I dun a DIP, possibly the best DIP ever

Steven Schveighoffer schveiguy at gmail.com
Sun May 10 16:34:38 UTC 2020


On 5/10/20 4:30 AM, Nick Treleaven wrote:
> On Friday, 24 April 2020 at 21:00:08 UTC, Steven Schveighoffer wrote:
>> import std.algorithm : canFind;
>> enum anySatisfy(alias F, T...) = [F!(T)...].canFind(true);
>> enum allSatisfy(alias F, T...) = ![F!(T)...].canFind(false);
> 
> That might be slower than the existing templates (now in 
> core.internal.traits), which don't use template recursion, and short 
> circuit:
> 
> template anySatisfy(alias F, Ts...)
> {
>      static foreach (T; Ts)
>      {
>          static if (!is(typeof(anySatisfy) == bool) && // not yet defined
>                     F!T)
>          {
>              enum anySatisfy = true;
>          }
>      }
>      static if (!is(typeof(anySatisfy) == bool)) // if not yet defined
>      {
>          enum anySatisfy = false;
>      }
> }

I admit, I didn't look at the implementation, I just assumed it was one 
of the recursive ones.

But the "performance" is relative to where the satisfying items are.
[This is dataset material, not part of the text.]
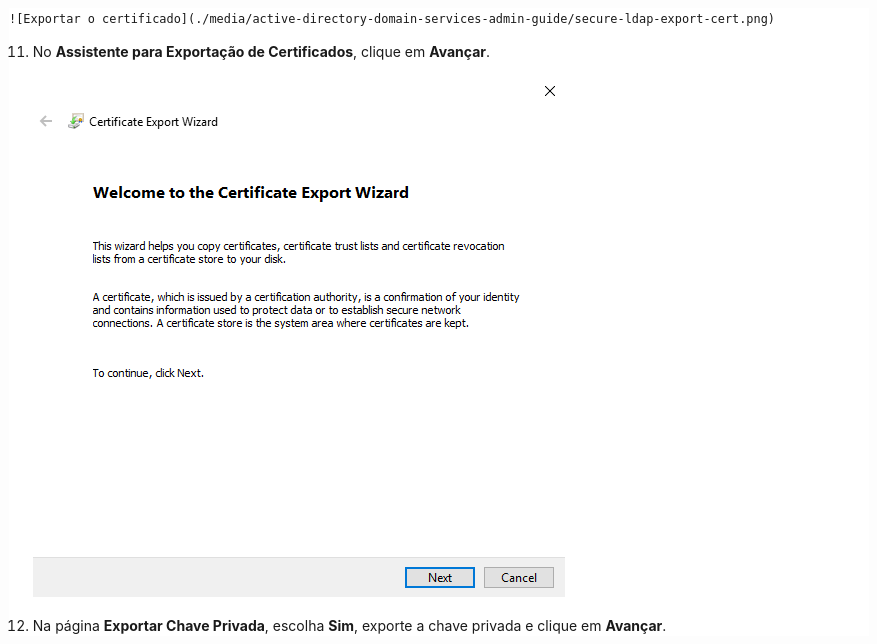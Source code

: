     ![Exportar o certificado](./media/active-directory-domain-services-admin-guide/secure-ldap-export-cert.png)

11. No **Assistente para Exportação de Certificados**, clique em **Avançar**.

    ![Assistente de Exportar certificado](./media/active-directory-domain-services-admin-guide/secure-ldap-export-cert-wizard.png)

12. Na página **Exportar Chave Privada**, escolha **Sim**, exporte a chave privada e clique em **Avançar**.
But 
it's a good point, evaluating all of the templates to see if one is true 
leaves some performance on the table, and another reason to prefer a 
folding mechanism. i.e., this might short circuit automatically (if 
supported):

enum anySatisfy(alias F, T...) = F!(T) || ...;

> 
> Your versions also require an extra import (although canFind could be 
> locally copied).

Yeah, a for loop CTFE can easily be created for this if needed. It was 
just easier to reach for something that exists to show the brevity.